According to witnesses, the suspect stood up and said he was there "to shoot black people." A survivor told other media outlets that the shooter said, "You rape our women and you're taking over our country. And you have to go."
The suspect killed six women and three men. Among them was Sharonda Singleton, a teacher and track coach at GCHS. Her son, Chris, played baseball for GCHS and now for CSU.
At first, Charleston rallied together but now folks from outside our city are trying their best to tear us apart.
We were on vacation in Maggie Valley. I just started crying when I saw the news online. This tragedy happened only months after an unarmed black man was shot by a white cop in North Charleston. Then some sick dude duct taped a dog's mouth shut. Then this. And eight years ago, 9 firefighters died in Charleston on June 16.
I've taken so many things for granted in my life. I never thought evil like this would happen here. I've also stopped going to church. All of this has made me realized that I need to get going with my life and stop trying to please others. I will never please them, especially my Dad and Mom. I've got to do what I need to do.

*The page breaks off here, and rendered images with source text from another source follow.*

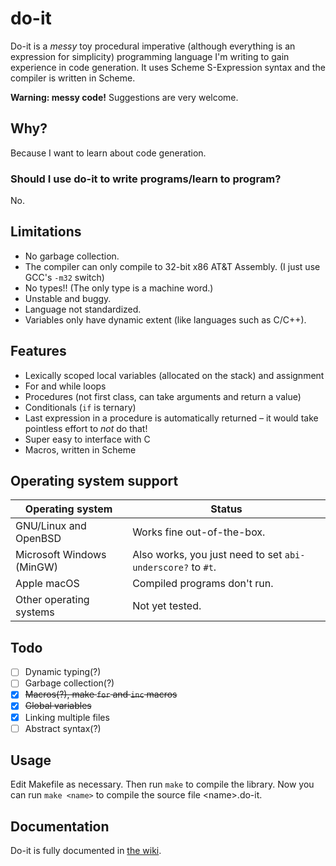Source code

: # do-it
Do-it is a _messy_ toy procedural imperative (although everything is an expression for simplicity) programming language I'm writing to gain experience in code generation. It uses Scheme S-Expression syntax and the compiler is written in Scheme.

**Warning: messy code!** Suggestions are very welcome.

## Why?
Because I want to learn about code generation.

### Should I use do-it to write programs/learn to program?
No.

## Limitations
* No garbage collection.
* The compiler can only compile to 32-bit x86 AT&T Assembly.
  (I just use GCC's `-m32` switch)
* No types!! (The only type is a machine word.)
* Unstable and buggy.
* Language not standardized.
* Variables only have dynamic extent (like languages such as C/C++).

## Features
* Lexically scoped local variables (allocated on the stack) and assignment
* For and while loops
* Procedures (not first class, can take arguments and return a value)
* Conditionals (`if` is ternary)
* Last expression in a procedure is automatically returned &ndash; it would take pointless effort to *not* do that!
* Super easy to interface with C
* Macros, written in Scheme

## Operating system support
|      Operating system     |           Status             |
| ------------------------- | ---------------------------- |
| GNU/Linux and OpenBSD     | Works fine out-of-the-box.   |
| Microsoft Windows (MinGW) | Also works, you just need to set `abi-underscore?` to `#t`. |
| Apple macOS               | Compiled programs don't run. |
| Other operating systems   | Not yet tested.              |

## Todo
- [ ] Dynamic typing(?)
- [ ] Garbage collection(?)
- [x] ~~Macros(?), make `for` and `inc` macros~~
- [x] ~~Global variables~~
- [x] Linking multiple files
- [ ] Abstract syntax(?)

## Usage
Edit Makefile as necessary. Then run `make` to compile the library. Now you can
run `make <name>` to compile the source file \<name\>.do-it.

## Documentation
Do-it is fully documented in [the wiki](https://github.com/Jonathan50/do-it/wiki).
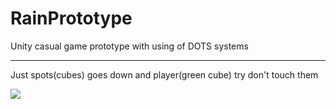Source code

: # RainPrototype
Unity casual game prototype with using of DOTS systems
_____
Just spots(cubes) goes down and player(green cube) try don't touch them

![](https://drive.google.com/uc?export=view&id=1K1yaFtREbyl4htW3Gb3dcIfJikHmuSGT)
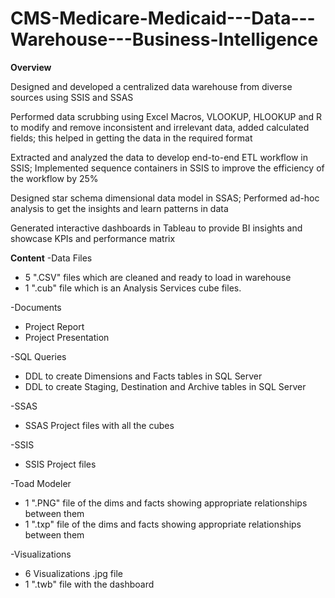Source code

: # CMS-Medicare-Medicaid---Data---Warehouse---Business-Intelligence

**Overview**

Designed and developed a centralized data warehouse from diverse sources using SSIS and SSAS 

Performed data scrubbing using Excel Macros, VLOOKUP, HLOOKUP and R to modify and remove inconsistent and irrelevant data, added calculated fields; this helped in getting the data in the required format 

Extracted and analyzed the data to develop end-to-end ETL workflow in SSIS; Implemented sequence containers in SSIS to improve the efficiency of the workflow by 25%  

Designed star schema dimensional data model in SSAS; Performed ad-hoc analysis to get the insights and learn patterns in data 

Generated interactive dashboards in Tableau to provide BI insights and showcase KPIs and performance matrix

**Content**
-Data Files
 - 5 ".CSV" files which are cleaned and ready to load in warehouse
 - 1 ".cub" file which is an Analysis Services cube files.

-Documents
 - Project Report
 - Project Presentation
 
-SQL Queries
 - DDL to create Dimensions and Facts tables in SQL Server
 - DDL to create Staging, Destination and Archive tables in SQL Server

-SSAS
 - SSAS Project files with all the cubes

-SSIS
 - SSIS Project files
 
-Toad Modeler
 - 1 ".PNG" file of the dims and facts showing appropriate relationships between them
 - 1 ".txp" file of the dims and facts showing appropriate relationships between them
 
-Visualizations
 - 6 Visualizations .jpg file
 - 1 ".twb" file with the dashboard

I've got to get stronger emotionally, physically, and mentally. I want to be as healthy as possible until I drop dead. I don't want to be confined to a chair, unable to climb stairs, with nothing better to do but complain.
To get stronger physically: I've been going to boot camp and I did water aerobics last night which I really liked. I'm going to try to cook healthier meals and only buy healthy food for the house. If Joey or the kids want something else, they will need to get it.
To get stronger emotionally: I will try to pray about my decisions and ask God for his will. Even if I don't know the answer, I will trust that he is guiding me on the right path. I will no longer get mad at Him and curse Him. That's not what God is. He's not a genie, he is my Savior. And he has made me to do His will.
To get stronger mentally: I need to do what is best for me. I can't do what everyone else expects me to do, including this crappy job.